For built-in type, numeric_cast supplies better runtime range check,
but conversion related compiler warnings are bypassed. For any UDT(user
defined type) related conversion, numeric_cast is same as static_cast,
and UDT must supply its own conversions. AFAIK, numeric_cast is expected
to use with built-in type. UDT cannot benefit from the boost numeric
conversion framework via numeric_cast. Thus, numeric_cast is not
suggested to use in general code. (There is a related mail here:
Although numeric_cast does improve the conversion between build-in
type(mostly for runtime range checking), I think it is better to use
implicit conversion(simply do nothing). With implicit conversion, user
can get well-informed about numeric type conversion related warning(,
while compiling). Implicit conversion of c++ is also carefully designed
to cope with general programming(some help are still needed, e.g.
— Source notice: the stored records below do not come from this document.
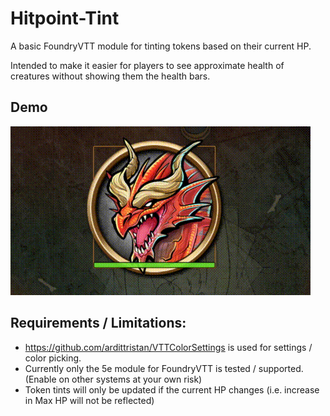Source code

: # Hitpoint-Tint

A basic FoundryVTT module for tinting tokens based on their current HP.

Intended to make it easier for players to see approximate health of creatures without showing them the health bars.

## Demo
![Demo Animation](demo/HP-Tint-Example.gif)

## Requirements / Limitations:
- https://github.com/ardittristan/VTTColorSettings is used for settings / color picking.
- Currently only the 5e module for FoundryVTT is tested / supported. (Enable on other systems at your own risk)
- Token tints will only be updated if the current HP changes (i.e. increase in Max HP will not be reflected)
promotion_traits). Since most users are more familiar with the C++'s
standard conversion, they will naturally choose a user defined
conversion for their own type. As for runtime range checking, not all
users want them. Some users expect the general code they using to be as
plain as it is.
> what do you mean by a limited range? A range of the input coordinate
But, I think implicit conversion would be more suitable and simple.
Furthermore, I found some input function is not coincident with others
for use of numeric_cast;
For example, set() requires the input value to be the same as geometry's
coordinate type, while assign() will accept any possible type can be
converted by numeric_cast and use numeric_cast internally.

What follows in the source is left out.